2. The application for revocation under s 13 of the Act was lodged in December 2023. It involves some complex questions. The matter had been case managed initially by Harrison CJCL and more recently by Garling J. In November 2024, Garling J made orders for the determination of a separate question, to which I will return.

3. At a time when he was not legally represented, Mr Monteiro purported to include in his summons extensive claims for damages against the State and various of its instrumentalities concerned with his custody and supervision. Garling J continues to case manage those aspects of the claim, and they are currently listed for further directions before him on 5 August 2025. The various issues dealing with the application for revocation, are the subject of the separate question, which was formulated by Garling J. Given the complexity of some of the issues, Garling J listed that matter for hearing commencing today, with an estimate of three days.
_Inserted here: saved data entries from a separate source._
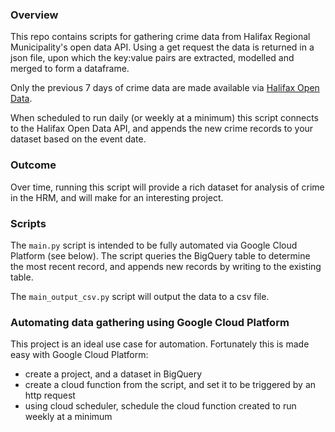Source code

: ### Overview

This repo contains scripts for gathering crime data from Halifax Regional Municipality's open data API. Using a get request the data is returned in a json file, upon which the key:value pairs are extracted, modelled and merged to form a dataframe. 

Only the previous 7 days of crime data are made available via [Halifax Open Data](http://catalogue-hrm.opendata.arcgis.com/).

When scheduled to run daily (or weekly at a minimum) this script connects to the Halifax Open Data API, and appends the new crime records to your dataset based on the event date. 

### Outcome

Over time, running this script will provide a rich dataset for analysis of crime in the HRM, and will make for an interesting project. 

### Scripts

The `main.py` script is intended to be fully automated via Google Cloud Platform (see below). The script queries the BigQuery table to determine the most recent record, and appends new records by writing to the existing table.

The `main_output_csv.py` script will output the data to a csv file.

### Automating data gathering using Google Cloud Platform

This project is an ideal use case for automation. Fortunately this is made easy with Google Cloud Platform:

- create a project, and a dataset in BigQuery
- create a cloud function from the script, and set it to be triggered by an http request
- using cloud scheduler, schedule the cloud function created to run weekly at a minimum




 
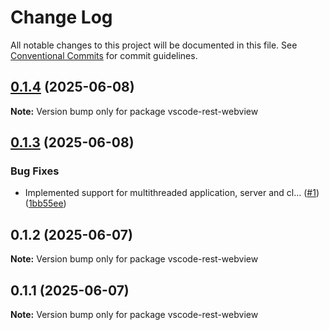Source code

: # Change Log

All notable changes to this project will be documented in this file.
See [Conventional Commits](https://conventionalcommits.org) for commit guidelines.

## [0.1.4](https://github.com/username/vscode-rest-webview/compare/v0.1.3...v0.1.4) (2025-06-08)

**Note:** Version bump only for package vscode-rest-webview

## [0.1.3](https://github.com/username/vscode-rest-webview/compare/v0.1.2...v0.1.3) (2025-06-08)

### Bug Fixes

- Implemented support for multithreaded application, server and cl… ([#1](https://github.com/username/vscode-rest-webview/issues/1)) ([1bb55ee](https://github.com/username/vscode-rest-webview/commit/1bb55ee4d560cbe87144908a48e00ffa37465832))

## 0.1.2 (2025-06-07)

**Note:** Version bump only for package vscode-rest-webview

## 0.1.1 (2025-06-07)

**Note:** Version bump only for package vscode-rest-webview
At the time the matter was fixed, it was obviously felt that a sufficient period of time for preparation was required. Hence, the period of about six months that was allowed by the directions his Honour made; I infer.

4. In the interim, Mr Monteiro was able to obtain a grant of Legal Aid for his application for revocation, extending to the retention of solicitors and senior and junior counsel. It is apparent from what Mr Monteiro told me from the bar table, that tension crept into that relationship and, indeed, he said, frankly, there was a breakdown in his relationship with senior counsel briefed, notwithstanding that person's eminence and long experience in this area.

5. The situation has now arisen where the solicitors formerly acting for Mr Monteiro, pursuant to the grant of Legal Aid, have withdrawn their representation, and he tells me from the bar table, and it is not disputed by the State of New South Wales, that he was informed of that development last Thursday, that is to say, two business days before the commencement of the hearing. It is also apparent from the way Mr Monteiro wishes to present his case, that all of the evidence he would wish to rely upon, has not been marshalled, reduced into admissible form and served upon the State. In particular, potentially material evidence from a forensic psychologist whom Mr Monteiro tells me has been treating him for some time, has not been obtained. Clearly, such evidence may be highly relevant to the question of whether Mr Monteiro continues to pose an unacceptable risk, within the meaning of s 5B of the Act.

6. Mr Monteiro also made clear that there is a body of evidence from, I will say, lay witnesses of a positive nature he wished to lead, which he submits is capable of proving that the risk identified on the evidence accepted by Fagan J does not exist. Such lay evidence may well be very material to be considered in conjunction with the expert evidence, in a case of this nature.

7. I should make it clear that, as Mr Monteiro has made clear to me, his case not limited to an argument that there has been a material change in circumstances since Fagan J made the ESO. He wishes to advance the case, that the imposition of the ESO against him, was always unjustified. Mr Monteiro would probably express it in stronger language. While I have discussed with him this morning potential legal difficulties in a wholesale challenge to the legality of the imposition of an order by another judge of the Common Law Division, there is no doubt that the width of the power conferred upon the Court by s 13 of the Act may extend to the consideration of circumstances before the imposition of the order, as well as after: State of New South Wales v Mills [2019] NSWSC 298.

8. The matter which is of the most concern in terms of the interests of justice in this case is given that an ESO represents very significant infringement of a person's right to be at liberty, the opportunity to vindicate one's rights with the assistance of properly qualified and experienced legal representation is important. Given the grant of Legal Aid and the previous availability of representation, I am satisfied that Mr Monteiro would wish to take advantage of that opportunity, as he has assured me, to give himself the best chance of successfully pursuing his application. I am persuaded by him that the interests of justice require that I grant him an adjournment, to obtain legal representation by lawyers who will complete the necessary preparation of the evidence, that he tells me is available, relevant to his case.